1 de enero de 1996
¡DEMOS
A LOS NIÑOS UN FUTURO DE PAZ!
1. Al
final de 1994, Año internacional de la familia, dirigí a los niños de todo el
mundo una carta, pidiéndoles que rezasen para que la humanidad llegue a ser
cada vez más familia de Dios, capaz de vivir en concordia y paz. Además, no he
dejado de expresar mi viva preocupación por los niños víctimas de los
conflictos bélicos y de otras formas de violencia, llamando la atención de la
opinión pública mundial sobre estas graves situaciones.
Al
inicio del nuevo año, mi pensamiento se dirige una vez más a los niños y a sus
legítimas aspiraciones de amor y serenidad.
De entre ellos siento el deber de recordar particularmente a los marcados por el sufrimiento, quienes a menudo llegan a adultos sin haber experimentado nunca lo que es la paz. La mirada de los pequeños debería ser siempre alegre y confiada; sin embargo con frecuencia está llena de tristeza y miedo: ¡ya han visto y padecido demasiado en los pocos años de su vida!.
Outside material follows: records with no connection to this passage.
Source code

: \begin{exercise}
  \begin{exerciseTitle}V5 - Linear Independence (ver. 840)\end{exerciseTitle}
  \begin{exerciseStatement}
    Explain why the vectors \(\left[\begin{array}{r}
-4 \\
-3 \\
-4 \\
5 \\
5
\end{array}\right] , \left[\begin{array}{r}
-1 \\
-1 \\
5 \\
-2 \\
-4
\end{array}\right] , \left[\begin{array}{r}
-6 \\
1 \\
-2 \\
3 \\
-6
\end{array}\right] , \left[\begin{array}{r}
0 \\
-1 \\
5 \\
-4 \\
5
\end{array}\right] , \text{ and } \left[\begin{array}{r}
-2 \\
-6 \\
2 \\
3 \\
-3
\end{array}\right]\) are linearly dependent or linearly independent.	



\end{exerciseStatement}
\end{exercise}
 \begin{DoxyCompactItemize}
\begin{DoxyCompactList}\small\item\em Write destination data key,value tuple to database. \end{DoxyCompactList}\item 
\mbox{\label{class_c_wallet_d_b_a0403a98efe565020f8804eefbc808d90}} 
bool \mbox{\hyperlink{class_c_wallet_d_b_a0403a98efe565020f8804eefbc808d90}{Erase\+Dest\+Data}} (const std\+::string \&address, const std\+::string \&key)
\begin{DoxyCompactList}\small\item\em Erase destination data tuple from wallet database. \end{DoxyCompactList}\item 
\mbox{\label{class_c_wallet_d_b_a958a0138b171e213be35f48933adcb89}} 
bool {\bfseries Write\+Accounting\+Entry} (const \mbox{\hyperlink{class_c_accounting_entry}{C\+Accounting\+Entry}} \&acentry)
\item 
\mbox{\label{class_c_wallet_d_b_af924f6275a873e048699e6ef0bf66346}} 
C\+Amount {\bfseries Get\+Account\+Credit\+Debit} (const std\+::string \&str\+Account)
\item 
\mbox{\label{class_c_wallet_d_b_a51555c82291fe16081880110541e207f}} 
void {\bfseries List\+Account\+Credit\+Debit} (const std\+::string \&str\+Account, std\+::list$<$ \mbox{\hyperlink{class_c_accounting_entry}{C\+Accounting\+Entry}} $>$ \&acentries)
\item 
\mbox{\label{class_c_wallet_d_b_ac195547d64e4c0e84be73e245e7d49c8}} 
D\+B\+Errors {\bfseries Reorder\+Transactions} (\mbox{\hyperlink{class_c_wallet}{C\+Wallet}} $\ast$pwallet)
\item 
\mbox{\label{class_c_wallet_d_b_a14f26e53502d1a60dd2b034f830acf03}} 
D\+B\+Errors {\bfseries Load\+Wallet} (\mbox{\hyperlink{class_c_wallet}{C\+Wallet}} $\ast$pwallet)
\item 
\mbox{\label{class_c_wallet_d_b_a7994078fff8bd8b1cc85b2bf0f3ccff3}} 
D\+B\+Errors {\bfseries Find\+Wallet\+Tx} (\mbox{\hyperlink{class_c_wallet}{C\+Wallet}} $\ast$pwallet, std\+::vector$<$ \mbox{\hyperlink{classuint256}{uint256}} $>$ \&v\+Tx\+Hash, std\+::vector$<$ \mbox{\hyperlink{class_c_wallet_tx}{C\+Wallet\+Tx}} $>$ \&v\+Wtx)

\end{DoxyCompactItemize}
De entre ellos siento el deber de recordar particularmente a los marcados por el sufrimiento, quienes a menudo llegan a adultos sin haber experimentado nunca lo que es la paz. La mirada de los pequeños debería ser siempre alegre y confiada; sin embargo con frecuencia está llena de tristeza y miedo: ¡ya han visto y padecido demasiado en los pocos años de su vida!.
¡Demos
a los niños un futuro de paz!. Ésta es la llamada que dirijo confiado a los
hombres y mujeres de buena voluntad, invitando a cada uno a ayudar a los niños
a crecer en un clima de auténtica paz. Es un derecho suyo y es un deber
nuestro.
Niños
víctimas de la guerra.
2.
Tengo presente la gran cantidad de niños que he podido encontrar a lo largo de
mi pontificado, especialmente en los viajes apostólicos a cada continente.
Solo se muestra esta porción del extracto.